Film Courage sat down with several screenwriting experts and asked them how to create amazing characters. Here are their main points:

1. The Core of Character is Fear and Courage

What is the fear that cripples your protagonist in the beginning and how does he or she overcome it? Answering these questions will give you a deep basis for your plot. The fear can stem from an emotional wound that the character received before the movie starts. Overcoming the plot’s obstacles will be part of the healing process.

2. Identification Comes from Empathy, Not a Job Description

The audience does not go to the movies to see people exactly like them, but to feel emotions that they can relate to. None of us are Jedi Knights who come from a planet with two suns, yet we can relate to Luke Skywalker because his longing to get out and see the universe is a fundamental human impulse.

3. Every Character Should Have Two Objectives

They should have a public objective and a private one, an external goal and an internal dramatic need that may or may not correlate. The public objective is on the surface. It is something that everyone is aware of, and the character may even talk about it openly. The private objective is hidden. The character may not be aware of it. Han Solo is openly motivated by money, yet deep down he actually wants human connection, so in the end he comes back to help his friends in their battle with the Death Star, even when there is no profit in it.

4. Even Villains Think They’re Doing the Right Thing

To make a well-rounded villain, always ask yourself if their actions further their goals. People are very rarely evil for the sake of being evil. They are employ evil or morally bankrupt means in trying to achieve some goal.

5. The Thing You’re Embarrassed About Will Actually Make You More Empathetic

Think about your embarrassments, fears, and cringe-worthy moments. Now put those in your script. The pains you think are your own are actually universal. They make a character relatable.

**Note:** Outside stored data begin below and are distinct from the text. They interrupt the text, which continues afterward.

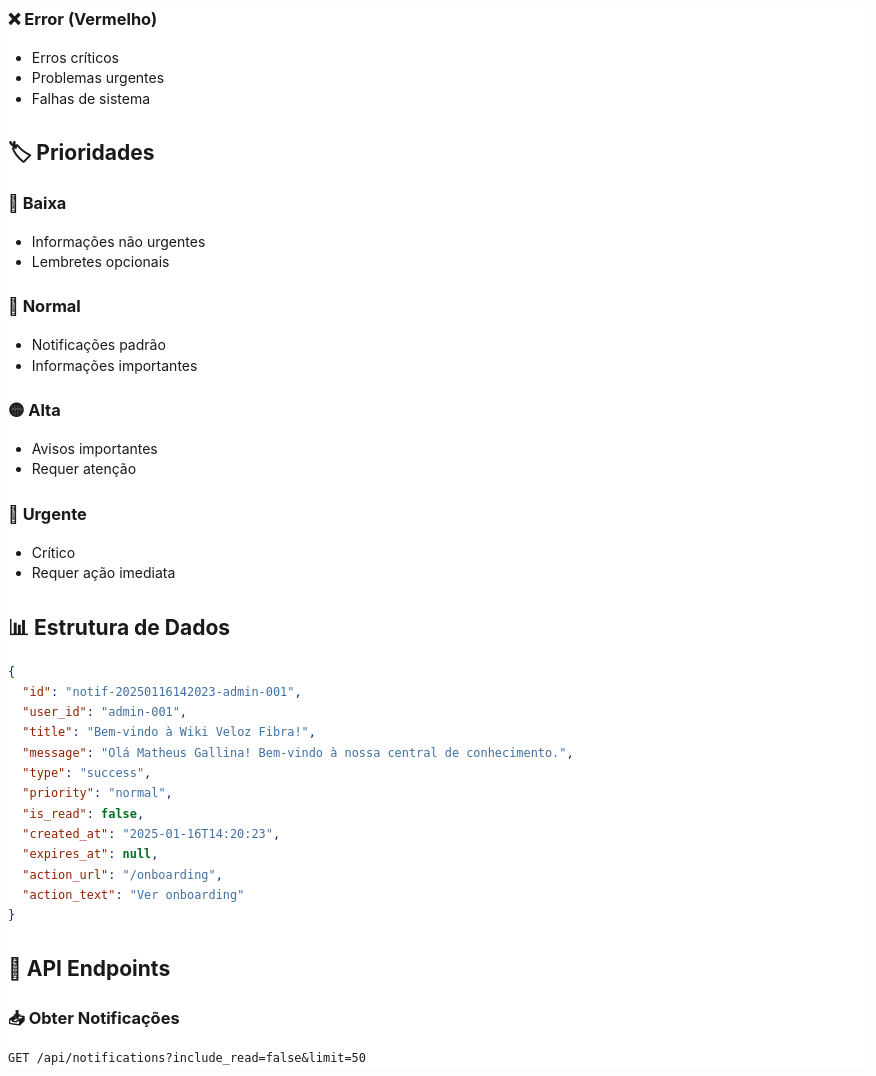 ### ❌ **Error** (Vermelho)

- Erros críticos
- Problemas urgentes
- Falhas de sistema

## 🏷️ Prioridades

### 🔵 **Baixa**

- Informações não urgentes
- Lembretes opcionais

### 🔵 **Normal**

- Notificações padrão
- Informações importantes

### 🟡 **Alta**

- Avisos importantes
- Requer atenção

### 🔴 **Urgente**

- Crítico
- Requer ação imediata

## 📊 Estrutura de Dados

```json
{
  "id": "notif-20250116142023-admin-001",
  "user_id": "admin-001",
  "title": "Bem-vindo à Wiki Veloz Fibra!",
  "message": "Olá Matheus Gallina! Bem-vindo à nossa central de conhecimento.",
  "type": "success",
  "priority": "normal",
  "is_read": false,
  "created_at": "2025-01-16T14:20:23",
  "expires_at": null,
  "action_url": "/onboarding",
  "action_text": "Ver onboarding"
}
```

## 🔧 API Endpoints

### 📥 **Obter Notificações**

```
GET /api/notifications?include_read=false&limit=50
```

The people consulted for this discussion were: Michael Hauge (Selling Your Story in 60 Seconds), Mark W. Travis (The Director’s Journey), Peter Russell (How Movies Work), John Truby (The Anatomy of Story), Steve Kaplan (The Hidden Tools of Comedy), Zoe Cassavetes (Day out of Days), Troy Devolld (Reality TV:  An Insider’s Guide to TV’s Hottest Market), Pamela Jaye Smith (The Powers of the Dark Side), and Thunder Levin (Sharknado).